Exercise prompt
Go through the lines below. Copy those with "system".

Exercise materials
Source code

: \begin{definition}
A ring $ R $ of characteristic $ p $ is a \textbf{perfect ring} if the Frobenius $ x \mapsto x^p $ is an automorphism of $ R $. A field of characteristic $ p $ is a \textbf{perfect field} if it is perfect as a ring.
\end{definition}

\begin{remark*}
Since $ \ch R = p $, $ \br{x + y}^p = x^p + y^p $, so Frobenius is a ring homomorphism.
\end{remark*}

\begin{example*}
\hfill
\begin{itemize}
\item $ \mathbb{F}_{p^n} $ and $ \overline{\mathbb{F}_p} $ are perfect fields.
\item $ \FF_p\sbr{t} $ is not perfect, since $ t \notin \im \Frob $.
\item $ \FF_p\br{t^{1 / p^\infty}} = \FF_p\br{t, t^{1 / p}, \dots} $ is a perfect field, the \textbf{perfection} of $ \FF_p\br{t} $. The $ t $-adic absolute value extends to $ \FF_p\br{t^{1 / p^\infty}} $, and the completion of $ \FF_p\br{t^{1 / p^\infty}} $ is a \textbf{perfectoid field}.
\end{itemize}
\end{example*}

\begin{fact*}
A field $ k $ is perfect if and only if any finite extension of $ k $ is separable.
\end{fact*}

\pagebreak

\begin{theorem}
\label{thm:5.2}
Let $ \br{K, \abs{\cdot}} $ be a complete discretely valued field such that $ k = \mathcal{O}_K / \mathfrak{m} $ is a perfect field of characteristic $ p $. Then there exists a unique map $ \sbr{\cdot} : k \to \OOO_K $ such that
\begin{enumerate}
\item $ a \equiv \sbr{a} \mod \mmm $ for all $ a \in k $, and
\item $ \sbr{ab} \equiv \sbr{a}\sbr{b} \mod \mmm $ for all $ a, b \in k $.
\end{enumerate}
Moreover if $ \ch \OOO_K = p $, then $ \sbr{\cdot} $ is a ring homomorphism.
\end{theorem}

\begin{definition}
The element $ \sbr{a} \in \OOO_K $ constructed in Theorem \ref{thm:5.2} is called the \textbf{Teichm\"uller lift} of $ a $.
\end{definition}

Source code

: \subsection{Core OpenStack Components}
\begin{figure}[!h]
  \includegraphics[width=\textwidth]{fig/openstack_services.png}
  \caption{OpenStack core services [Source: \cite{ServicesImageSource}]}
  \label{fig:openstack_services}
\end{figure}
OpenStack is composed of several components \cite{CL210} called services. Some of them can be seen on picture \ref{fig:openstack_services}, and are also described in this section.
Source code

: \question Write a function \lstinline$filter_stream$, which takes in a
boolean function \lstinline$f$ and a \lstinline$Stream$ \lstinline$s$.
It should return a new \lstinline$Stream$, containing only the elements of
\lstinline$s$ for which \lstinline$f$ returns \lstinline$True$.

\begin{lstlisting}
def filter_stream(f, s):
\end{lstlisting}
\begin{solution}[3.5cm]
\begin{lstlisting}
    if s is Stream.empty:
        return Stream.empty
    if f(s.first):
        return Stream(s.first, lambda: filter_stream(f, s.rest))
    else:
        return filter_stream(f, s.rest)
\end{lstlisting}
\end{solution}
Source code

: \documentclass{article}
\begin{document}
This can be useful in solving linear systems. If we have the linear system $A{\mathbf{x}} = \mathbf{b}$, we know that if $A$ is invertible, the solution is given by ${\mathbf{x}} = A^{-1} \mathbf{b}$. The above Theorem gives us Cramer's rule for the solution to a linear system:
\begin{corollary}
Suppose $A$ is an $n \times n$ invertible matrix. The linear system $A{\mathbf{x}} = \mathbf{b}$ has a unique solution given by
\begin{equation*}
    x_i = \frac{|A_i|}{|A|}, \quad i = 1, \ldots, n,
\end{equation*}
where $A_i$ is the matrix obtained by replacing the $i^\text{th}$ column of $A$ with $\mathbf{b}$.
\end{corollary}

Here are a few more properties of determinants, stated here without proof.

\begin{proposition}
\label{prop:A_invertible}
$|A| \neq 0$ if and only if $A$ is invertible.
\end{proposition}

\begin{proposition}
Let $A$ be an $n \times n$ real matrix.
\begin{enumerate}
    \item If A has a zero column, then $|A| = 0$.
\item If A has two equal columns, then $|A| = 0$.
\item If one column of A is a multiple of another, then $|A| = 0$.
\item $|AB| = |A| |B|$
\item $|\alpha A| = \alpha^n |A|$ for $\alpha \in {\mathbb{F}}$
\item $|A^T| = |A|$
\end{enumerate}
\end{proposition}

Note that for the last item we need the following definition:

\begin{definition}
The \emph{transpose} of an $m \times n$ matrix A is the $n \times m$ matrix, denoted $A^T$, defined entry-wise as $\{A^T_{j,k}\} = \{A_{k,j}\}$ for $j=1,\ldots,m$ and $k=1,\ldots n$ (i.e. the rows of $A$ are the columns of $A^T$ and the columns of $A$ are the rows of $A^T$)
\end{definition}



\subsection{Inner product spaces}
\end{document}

Written response
This can be useful in solving linear systems. If we have the linear system $A{\mathbf{x}} = \mathbf{b}$, we know that if $A$ is invertible, the solution is given by ${\mathbf{x}} = A^{-1} \mathbf{b}$. The above Theorem gives us Cramer's rule for the solution to a linear system:
Suppose $A$ is an $n \times n$ invertible matrix. The linear system $A{\mathbf{x}} = \mathbf{b}$ has a unique solution given by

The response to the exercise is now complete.